Ex-UBS trader swaps legal team ahead of hearing

12/16/2011 COMMENTS (0)

LONDON/FRANKFURT Dec 16 ,(Reuters) - Former UBS trader Kweku Adoboli has switched legal teams ahead of his court appearance next week on rogue trading charges.

London law firm Bark & Co, which specializes in fraud cases, said Friday it was now representing Adoboli, who is accused of unauthorized trading which the Swiss bank says cost it some $2.3 billion.

Kingsley Napley, which had until now been representing Adoboli, confirmed it was no longer working on the case. A spokeswoman would not say why Adoboli had parted company with the law firm.

Adoboli faces two charges of fraud and two of false accounting in a case that has shaken the investment banking world, after the losses surfaced in September.

He has yet to enter a plea, but is expected to do so on Dec. 20, when he is due in court.

He was remanded in custody again following his last court appearance in November.

UBS declined to comment.

The British-educated son of a retired United Nations official from Ghana, Adoboli worked as a director of exchange traded funds (ETFs) at UBS.

At an earlier hearing, his lawyer had said Adoboli was "sorry beyond words for what had happened."

Bark & Co, a specialist in complex fraud and tax compliance, has been acting for Asil Nadir, a British businessman facing multi-million pound fraud charges after the collapse of his Polly Peck fruit-to-electronics group.

Adoboli's former legal advisers Kingsley Napley has also advised Nick Leeson, whose $1.4 billion derivatives losses triggered the 1995 collapse of Britain's Barings Bank.

The rogue trading losses uncovered at UBS this year were a big blow to the Swiss bank, which had been trying to bolster its investment banking franchise.

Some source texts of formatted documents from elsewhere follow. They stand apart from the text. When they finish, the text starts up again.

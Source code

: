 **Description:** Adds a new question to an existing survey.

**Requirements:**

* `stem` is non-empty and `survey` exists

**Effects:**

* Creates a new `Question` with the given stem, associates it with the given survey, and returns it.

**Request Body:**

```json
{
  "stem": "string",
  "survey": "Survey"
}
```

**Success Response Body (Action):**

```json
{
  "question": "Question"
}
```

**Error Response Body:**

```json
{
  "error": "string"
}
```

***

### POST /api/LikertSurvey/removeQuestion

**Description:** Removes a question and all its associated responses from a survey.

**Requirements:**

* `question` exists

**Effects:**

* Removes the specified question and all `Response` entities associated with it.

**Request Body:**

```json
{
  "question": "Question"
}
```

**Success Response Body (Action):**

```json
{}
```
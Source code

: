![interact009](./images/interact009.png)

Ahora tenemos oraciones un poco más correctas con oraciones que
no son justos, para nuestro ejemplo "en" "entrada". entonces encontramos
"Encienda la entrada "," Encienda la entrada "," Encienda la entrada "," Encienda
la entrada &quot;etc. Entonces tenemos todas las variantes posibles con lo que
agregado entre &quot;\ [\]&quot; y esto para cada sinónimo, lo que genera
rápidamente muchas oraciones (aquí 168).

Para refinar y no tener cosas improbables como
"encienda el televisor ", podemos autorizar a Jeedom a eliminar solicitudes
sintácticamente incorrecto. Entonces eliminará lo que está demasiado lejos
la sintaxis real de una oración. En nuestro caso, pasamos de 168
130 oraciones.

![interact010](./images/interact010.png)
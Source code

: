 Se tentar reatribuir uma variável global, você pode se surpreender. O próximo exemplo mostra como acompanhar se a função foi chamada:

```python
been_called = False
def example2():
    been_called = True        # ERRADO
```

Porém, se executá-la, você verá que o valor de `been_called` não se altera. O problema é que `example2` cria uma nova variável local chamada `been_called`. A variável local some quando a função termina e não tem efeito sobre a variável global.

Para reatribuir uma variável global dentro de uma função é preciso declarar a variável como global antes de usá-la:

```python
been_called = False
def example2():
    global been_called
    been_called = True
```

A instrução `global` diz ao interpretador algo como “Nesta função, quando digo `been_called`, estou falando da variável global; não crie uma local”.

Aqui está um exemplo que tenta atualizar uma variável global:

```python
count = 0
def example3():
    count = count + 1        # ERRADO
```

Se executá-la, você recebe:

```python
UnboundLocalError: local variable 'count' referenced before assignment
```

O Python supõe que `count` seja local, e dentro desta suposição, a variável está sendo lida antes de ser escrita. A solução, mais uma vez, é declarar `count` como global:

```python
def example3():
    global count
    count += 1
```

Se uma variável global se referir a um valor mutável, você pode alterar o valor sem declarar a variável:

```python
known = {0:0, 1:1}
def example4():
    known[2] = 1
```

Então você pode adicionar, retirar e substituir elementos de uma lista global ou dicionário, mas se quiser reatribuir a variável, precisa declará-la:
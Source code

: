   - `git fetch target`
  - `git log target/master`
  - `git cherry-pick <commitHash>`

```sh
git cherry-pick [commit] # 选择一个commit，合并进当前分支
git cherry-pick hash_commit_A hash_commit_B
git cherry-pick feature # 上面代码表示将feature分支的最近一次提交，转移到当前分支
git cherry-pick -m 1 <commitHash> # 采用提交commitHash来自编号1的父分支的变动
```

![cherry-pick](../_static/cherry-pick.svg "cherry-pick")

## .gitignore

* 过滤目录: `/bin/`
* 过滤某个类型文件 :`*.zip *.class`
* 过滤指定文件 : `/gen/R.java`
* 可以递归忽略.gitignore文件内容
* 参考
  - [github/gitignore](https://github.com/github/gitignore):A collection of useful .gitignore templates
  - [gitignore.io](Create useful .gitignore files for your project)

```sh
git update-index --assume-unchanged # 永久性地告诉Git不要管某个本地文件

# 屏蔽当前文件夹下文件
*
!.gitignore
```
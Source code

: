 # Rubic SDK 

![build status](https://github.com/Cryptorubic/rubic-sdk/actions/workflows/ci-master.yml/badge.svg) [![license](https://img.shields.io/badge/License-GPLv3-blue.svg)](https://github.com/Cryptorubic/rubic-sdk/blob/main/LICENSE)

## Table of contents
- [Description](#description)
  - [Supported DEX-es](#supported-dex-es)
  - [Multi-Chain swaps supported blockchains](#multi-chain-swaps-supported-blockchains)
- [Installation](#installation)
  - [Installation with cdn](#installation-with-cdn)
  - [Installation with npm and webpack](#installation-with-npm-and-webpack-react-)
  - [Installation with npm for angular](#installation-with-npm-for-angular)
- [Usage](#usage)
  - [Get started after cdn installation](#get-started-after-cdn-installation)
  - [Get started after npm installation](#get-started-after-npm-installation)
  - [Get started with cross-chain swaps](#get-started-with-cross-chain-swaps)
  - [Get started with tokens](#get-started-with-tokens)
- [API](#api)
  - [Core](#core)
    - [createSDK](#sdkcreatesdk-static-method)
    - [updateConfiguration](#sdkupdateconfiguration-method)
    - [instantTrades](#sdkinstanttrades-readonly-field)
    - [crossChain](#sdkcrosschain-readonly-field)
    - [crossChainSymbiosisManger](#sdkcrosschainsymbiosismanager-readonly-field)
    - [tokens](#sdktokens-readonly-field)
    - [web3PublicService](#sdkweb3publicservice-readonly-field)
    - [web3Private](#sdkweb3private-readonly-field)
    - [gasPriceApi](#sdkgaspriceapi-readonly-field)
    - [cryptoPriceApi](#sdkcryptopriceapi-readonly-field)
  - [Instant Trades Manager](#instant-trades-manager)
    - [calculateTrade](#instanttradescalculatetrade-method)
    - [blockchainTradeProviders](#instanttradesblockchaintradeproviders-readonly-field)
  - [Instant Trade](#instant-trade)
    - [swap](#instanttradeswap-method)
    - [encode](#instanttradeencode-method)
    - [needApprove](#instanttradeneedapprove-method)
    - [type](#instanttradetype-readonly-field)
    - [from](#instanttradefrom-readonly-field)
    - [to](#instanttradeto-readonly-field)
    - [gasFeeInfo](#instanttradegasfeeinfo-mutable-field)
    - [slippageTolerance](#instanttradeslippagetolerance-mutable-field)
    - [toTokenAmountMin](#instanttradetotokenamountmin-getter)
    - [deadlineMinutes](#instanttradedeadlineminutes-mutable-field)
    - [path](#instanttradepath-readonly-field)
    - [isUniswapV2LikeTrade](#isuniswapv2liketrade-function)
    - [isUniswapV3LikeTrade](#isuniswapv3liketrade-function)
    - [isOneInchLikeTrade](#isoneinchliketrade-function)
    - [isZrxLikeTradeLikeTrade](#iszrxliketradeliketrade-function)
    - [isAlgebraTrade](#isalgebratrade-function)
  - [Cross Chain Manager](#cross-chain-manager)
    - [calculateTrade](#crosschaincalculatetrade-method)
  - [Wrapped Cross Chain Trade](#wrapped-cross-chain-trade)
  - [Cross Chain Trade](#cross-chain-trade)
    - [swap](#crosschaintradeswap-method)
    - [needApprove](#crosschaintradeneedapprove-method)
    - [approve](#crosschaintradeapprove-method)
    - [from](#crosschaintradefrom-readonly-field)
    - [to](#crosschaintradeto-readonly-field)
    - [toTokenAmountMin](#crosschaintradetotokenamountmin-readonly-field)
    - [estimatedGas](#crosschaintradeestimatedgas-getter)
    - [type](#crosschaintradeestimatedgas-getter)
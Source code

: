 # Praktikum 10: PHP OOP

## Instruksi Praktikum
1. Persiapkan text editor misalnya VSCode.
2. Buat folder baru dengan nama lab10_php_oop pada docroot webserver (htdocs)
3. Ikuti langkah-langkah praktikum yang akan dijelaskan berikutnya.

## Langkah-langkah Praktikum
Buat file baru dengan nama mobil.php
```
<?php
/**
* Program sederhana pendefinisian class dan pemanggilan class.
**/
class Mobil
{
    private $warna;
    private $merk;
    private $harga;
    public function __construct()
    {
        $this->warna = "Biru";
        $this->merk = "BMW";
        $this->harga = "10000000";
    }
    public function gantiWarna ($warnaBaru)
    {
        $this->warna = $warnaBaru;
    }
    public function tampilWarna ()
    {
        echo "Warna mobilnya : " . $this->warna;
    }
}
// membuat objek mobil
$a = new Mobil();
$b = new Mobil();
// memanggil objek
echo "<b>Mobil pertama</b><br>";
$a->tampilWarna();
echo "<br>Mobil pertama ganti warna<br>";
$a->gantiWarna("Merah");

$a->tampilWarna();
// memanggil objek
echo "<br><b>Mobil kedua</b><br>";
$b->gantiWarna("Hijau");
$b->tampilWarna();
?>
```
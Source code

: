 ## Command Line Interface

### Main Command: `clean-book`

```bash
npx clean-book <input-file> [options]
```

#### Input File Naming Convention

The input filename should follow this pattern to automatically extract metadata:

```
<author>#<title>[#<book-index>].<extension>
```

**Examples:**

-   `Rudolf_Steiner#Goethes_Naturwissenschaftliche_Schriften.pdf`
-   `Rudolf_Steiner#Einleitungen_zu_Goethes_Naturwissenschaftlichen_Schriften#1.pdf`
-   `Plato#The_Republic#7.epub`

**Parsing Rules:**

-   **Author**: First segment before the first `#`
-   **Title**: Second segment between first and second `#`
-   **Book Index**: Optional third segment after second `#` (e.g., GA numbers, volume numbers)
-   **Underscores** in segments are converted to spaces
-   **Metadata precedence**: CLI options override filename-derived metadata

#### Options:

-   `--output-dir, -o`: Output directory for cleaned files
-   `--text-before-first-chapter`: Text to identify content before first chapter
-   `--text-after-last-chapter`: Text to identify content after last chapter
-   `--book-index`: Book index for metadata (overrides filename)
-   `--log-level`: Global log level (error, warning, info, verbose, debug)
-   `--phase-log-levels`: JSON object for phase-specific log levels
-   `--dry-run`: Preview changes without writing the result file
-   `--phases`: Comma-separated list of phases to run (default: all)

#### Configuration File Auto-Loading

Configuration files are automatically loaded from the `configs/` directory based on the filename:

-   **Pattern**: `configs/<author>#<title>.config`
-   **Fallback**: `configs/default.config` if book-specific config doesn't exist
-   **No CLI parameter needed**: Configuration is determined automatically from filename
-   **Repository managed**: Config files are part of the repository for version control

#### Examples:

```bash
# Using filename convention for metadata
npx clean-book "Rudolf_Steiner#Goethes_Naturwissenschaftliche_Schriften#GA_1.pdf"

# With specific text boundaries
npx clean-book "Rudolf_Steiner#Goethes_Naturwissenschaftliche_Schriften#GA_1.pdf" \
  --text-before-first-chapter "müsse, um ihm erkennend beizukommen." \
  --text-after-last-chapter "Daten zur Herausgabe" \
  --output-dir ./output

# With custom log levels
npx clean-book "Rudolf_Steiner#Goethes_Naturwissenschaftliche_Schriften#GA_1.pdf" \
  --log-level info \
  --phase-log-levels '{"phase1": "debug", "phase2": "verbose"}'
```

Chief Executive Oswald Gruebel resigned in the wake of the scandal, and has since been replaced by Sergio Ermotti.

Several high level equities bankers have also resigned and a number of employees may still face disciplinary action.

The news of Adoboli's new legal team came as a separate case against a UBS employee was settled.

Jaspreet Singh Ahuja, a former client adviser for UBS, was banned and fined 150,000 pounds ($232,200) by Britain's Financial Services Authority (FSA) for "failing to act with integrity" in allowing a client to break Indian law.